* [Task instructions] Every entry should be given again exactly, with nothing dropped.

[Saved data entries]
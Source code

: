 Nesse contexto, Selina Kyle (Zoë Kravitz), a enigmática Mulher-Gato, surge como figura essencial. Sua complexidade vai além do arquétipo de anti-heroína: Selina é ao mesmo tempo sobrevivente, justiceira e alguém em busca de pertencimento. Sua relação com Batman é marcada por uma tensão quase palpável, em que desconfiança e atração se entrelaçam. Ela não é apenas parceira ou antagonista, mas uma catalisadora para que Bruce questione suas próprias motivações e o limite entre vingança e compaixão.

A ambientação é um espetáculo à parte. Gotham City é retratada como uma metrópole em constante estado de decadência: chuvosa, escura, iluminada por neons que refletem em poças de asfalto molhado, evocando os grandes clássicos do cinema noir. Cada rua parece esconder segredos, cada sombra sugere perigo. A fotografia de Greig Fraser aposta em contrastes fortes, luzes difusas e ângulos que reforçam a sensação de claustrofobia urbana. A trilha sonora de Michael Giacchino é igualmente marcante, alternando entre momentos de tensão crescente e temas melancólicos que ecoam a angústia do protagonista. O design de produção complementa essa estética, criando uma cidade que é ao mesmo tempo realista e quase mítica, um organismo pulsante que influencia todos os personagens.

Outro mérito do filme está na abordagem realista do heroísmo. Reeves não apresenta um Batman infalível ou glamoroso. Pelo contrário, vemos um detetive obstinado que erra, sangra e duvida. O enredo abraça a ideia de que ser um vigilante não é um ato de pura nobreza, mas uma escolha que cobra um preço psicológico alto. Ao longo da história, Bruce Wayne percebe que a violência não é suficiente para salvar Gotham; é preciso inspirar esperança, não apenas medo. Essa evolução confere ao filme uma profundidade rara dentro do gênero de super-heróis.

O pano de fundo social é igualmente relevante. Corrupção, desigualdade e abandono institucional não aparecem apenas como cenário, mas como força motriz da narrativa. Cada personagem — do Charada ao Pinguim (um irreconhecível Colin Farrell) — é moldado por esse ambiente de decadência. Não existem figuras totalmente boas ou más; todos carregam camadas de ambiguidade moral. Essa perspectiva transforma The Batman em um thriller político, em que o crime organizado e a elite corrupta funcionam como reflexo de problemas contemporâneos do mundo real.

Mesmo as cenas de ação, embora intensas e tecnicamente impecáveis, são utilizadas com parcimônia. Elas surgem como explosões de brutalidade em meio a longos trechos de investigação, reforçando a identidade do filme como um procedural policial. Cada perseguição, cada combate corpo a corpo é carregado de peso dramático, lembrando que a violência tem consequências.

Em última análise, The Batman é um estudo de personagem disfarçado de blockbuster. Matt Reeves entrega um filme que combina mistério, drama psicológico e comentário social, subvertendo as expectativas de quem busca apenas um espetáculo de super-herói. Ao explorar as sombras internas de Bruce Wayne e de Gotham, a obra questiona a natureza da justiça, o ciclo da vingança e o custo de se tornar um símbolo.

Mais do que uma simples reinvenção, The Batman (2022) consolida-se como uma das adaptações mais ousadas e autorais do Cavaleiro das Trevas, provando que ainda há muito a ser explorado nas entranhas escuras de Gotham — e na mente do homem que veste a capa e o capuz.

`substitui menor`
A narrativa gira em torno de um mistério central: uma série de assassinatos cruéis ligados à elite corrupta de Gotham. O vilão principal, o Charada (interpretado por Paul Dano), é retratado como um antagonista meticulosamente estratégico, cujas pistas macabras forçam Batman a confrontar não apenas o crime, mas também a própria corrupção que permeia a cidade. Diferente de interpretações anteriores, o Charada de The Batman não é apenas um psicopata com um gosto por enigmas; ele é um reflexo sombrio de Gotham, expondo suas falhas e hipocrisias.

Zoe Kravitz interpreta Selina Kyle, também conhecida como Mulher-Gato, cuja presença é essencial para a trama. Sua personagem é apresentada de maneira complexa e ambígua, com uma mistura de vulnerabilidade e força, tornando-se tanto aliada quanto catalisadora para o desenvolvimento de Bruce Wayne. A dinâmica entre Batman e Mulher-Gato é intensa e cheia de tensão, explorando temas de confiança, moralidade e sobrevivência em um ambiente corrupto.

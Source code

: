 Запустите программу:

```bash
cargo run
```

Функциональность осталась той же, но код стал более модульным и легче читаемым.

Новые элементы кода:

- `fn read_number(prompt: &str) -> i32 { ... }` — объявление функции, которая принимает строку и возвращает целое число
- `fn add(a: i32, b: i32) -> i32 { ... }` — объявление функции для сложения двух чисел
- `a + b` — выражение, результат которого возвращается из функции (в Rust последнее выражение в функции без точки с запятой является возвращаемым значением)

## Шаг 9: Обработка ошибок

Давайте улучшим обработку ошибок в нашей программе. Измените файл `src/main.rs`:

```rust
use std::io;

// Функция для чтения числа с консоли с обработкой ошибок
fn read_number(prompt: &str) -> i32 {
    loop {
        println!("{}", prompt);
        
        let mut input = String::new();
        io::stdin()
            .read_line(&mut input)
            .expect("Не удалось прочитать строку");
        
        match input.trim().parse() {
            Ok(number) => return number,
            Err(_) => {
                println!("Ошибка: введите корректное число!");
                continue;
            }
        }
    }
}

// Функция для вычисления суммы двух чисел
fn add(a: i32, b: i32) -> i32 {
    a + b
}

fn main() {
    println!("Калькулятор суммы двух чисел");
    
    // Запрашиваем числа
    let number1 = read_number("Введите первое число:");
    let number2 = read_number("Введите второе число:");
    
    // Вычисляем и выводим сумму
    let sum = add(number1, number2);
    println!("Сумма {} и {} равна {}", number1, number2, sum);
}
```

* [Response]
Source code

: Nesse contexto, Selina Kyle (Zoë Kravitz), a enigmática Mulher-Gato, surge como figura essencial. Sua complexidade vai além do arquétipo de anti-heroína: Selina é ao mesmo tempo sobrevivente, justiceira e alguém em busca de pertencimento. Sua relação com Batman é marcada por uma tensão quase palpável, em que desconfiança e atração se entrelaçam. Ela não é apenas parceira ou antagonista, mas uma catalisadora para que Bruce questione suas próprias motivações e o limite entre vingança e compaixão.

A ambientação é um espetáculo à parte. Gotham City é retratada como uma metrópole em constante estado de decadência: chuvosa, escura, iluminada por neons que refletem em poças de asfalto molhado, evocando os grandes clássicos do cinema noir. Cada rua parece esconder segredos, cada sombra sugere perigo. A fotografia de Greig Fraser aposta em contrastes fortes, luzes difusas e ângulos que reforçam a sensação de claustrofobia urbana. A trilha sonora de Michael Giacchino é igualmente marcante, alternando entre momentos de tensão crescente e temas melancólicos que ecoam a angústia do protagonista. O design de produção complementa essa estética, criando uma cidade que é ao mesmo tempo realista e quase mítica, um organismo pulsante que influencia todos os personagens.

Outro mérito do filme está na abordagem realista do heroísmo. Reeves não apresenta um Batman infalível ou glamoroso. Pelo contrário, vemos um detetive obstinado que erra, sangra e duvida. O enredo abraça a ideia de que ser um vigilante não é um ato de pura nobreza, mas uma escolha que cobra um preço psicológico alto. Ao longo da história, Bruce Wayne percebe que a violência não é suficiente para salvar Gotham; é preciso inspirar esperança, não apenas medo. Essa evolução confere ao filme uma profundidade rara dentro do gênero de super-heróis.

O pano de fundo social é igualmente relevante. Corrupção, desigualdade e abandono institucional não aparecem apenas como cenário, mas como força motriz da narrativa. Cada personagem — do Charada ao Pinguim (um irreconhecível Colin Farrell) — é moldado por esse ambiente de decadência. Não existem figuras totalmente boas ou más; todos carregam camadas de ambiguidade moral. Essa perspectiva transforma The Batman em um thriller político, em que o crime organizado e a elite corrupta funcionam como reflexo de problemas contemporâneos do mundo real.

Mesmo as cenas de ação, embora intensas e tecnicamente impecáveis, são utilizadas com parcimônia. Elas surgem como explosões de brutalidade em meio a longos trechos de investigação, reforçando a identidade do filme como um procedural policial. Cada perseguição, cada combate corpo a corpo é carregado de peso dramático, lembrando que a violência tem consequências.

Em última análise, The Batman é um estudo de personagem disfarçado de blockbuster. Matt Reeves entrega um filme que combina mistério, drama psicológico e comentário social, subvertendo as expectativas de quem busca apenas um espetáculo de super-herói. Ao explorar as sombras internas de Bruce Wayne e de Gotham, a obra questiona a natureza da justiça, o ciclo da vingança e o custo de se tornar um símbolo.

Mais do que uma simples reinvenção, The Batman (2022) consolida-se como uma das adaptações mais ousadas e autorais do Cavaleiro das Trevas, provando que ainda há muito a ser explorado nas entranhas escuras de Gotham — e na mente do homem que veste a capa e o capuz.

`substitui menor`
A narrativa gira em torno de um mistério central: uma série de assassinatos cruéis ligados à elite corrupta de Gotham. O vilão principal, o Charada (interpretado por Paul Dano), é retratado como um antagonista meticulosamente estratégico, cujas pistas macabras forçam Batman a confrontar não apenas o crime, mas também a própria corrupção que permeia a cidade. Diferente de interpretações anteriores, o Charada de The Batman não é apenas um psicopata com um gosto por enigmas; ele é um reflexo sombrio de Gotham, expondo suas falhas e hipocrisias.

Zoe Kravitz interpreta Selina Kyle, também conhecida como Mulher-Gato, cuja presença é essencial para a trama. Sua personagem é apresentada de maneira complexa e ambígua, com uma mistura de vulnerabilidade e força, tornando-se tanto aliada quanto catalisadora para o desenvolvimento de Bruce Wayne. A dinâmica entre Batman e Mulher-Gato é intensa e cheia de tensão, explorando temas de confiança, moralidade e sobrevivência em um ambiente corrupto.

Source code

: Запустите программу:

```bash
cargo run
```

Функциональность осталась той же, но код стал более модульным и легче читаемым.

Новые элементы кода:

- `fn read_number(prompt: &str) -> i32 { ... }` — объявление функции, которая принимает строку и возвращает целое число
- `fn add(a: i32, b: i32) -> i32 { ... }` — объявление функции для сложения двух чисел
- `a + b` — выражение, результат которого возвращается из функции (в Rust последнее выражение в функции без точки с запятой является возвращаемым значением)

## Шаг 9: Обработка ошибок

Давайте улучшим обработку ошибок в нашей программе. Измените файл `src/main.rs`:

```rust
use std::io;

// Функция для чтения числа с консоли с обработкой ошибок
fn read_number(prompt: &str) -> i32 {
    loop {
        println!("{}", prompt);
        
        let mut input = String::new();
        io::stdin()
            .read_line(&mut input)
            .expect("Не удалось прочитать строку");
        
        match input.trim().parse() {
            Ok(number) => return number,
            Err(_) => {
                println!("Ошибка: введите корректное число!");
                continue;
            }
        }
    }
}

// Функция для вычисления суммы двух чисел
fn add(a: i32, b: i32) -> i32 {
    a + b
}

fn main() {
    println!("Калькулятор суммы двух чисел");
    
    // Запрашиваем числа
    let number1 = read_number("Введите первое число:");
    let number2 = read_number("Введите второе число:");
    
    // Вычисляем и выводим сумму
    let sum = add(number1, number2);
    println!("Сумма {} и {} равна {}", number1, number2, sum);
}
```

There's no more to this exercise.